┌──
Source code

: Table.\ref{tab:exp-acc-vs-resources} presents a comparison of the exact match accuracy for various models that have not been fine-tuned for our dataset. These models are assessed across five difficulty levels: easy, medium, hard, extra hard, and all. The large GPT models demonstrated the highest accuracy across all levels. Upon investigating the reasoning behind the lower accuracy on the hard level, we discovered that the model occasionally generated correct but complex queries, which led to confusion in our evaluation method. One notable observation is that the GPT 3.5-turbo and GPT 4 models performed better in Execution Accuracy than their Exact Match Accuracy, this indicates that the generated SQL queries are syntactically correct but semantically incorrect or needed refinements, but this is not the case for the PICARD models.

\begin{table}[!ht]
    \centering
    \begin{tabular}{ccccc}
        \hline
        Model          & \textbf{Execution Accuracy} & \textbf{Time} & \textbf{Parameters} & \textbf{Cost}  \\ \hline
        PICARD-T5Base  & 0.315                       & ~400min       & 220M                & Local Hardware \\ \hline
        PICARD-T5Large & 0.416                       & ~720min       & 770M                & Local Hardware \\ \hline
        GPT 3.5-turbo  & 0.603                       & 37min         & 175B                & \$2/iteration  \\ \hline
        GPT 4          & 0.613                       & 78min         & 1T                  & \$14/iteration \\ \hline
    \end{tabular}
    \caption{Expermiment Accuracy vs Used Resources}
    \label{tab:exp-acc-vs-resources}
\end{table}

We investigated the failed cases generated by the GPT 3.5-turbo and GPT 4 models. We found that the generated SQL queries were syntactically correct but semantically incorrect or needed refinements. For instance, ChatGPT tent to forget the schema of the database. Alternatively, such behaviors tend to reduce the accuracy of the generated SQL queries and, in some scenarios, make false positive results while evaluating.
└──
Task prompt: Where a line above contains the string "refinements", tally it, then give the number alone.

Exercise output: 2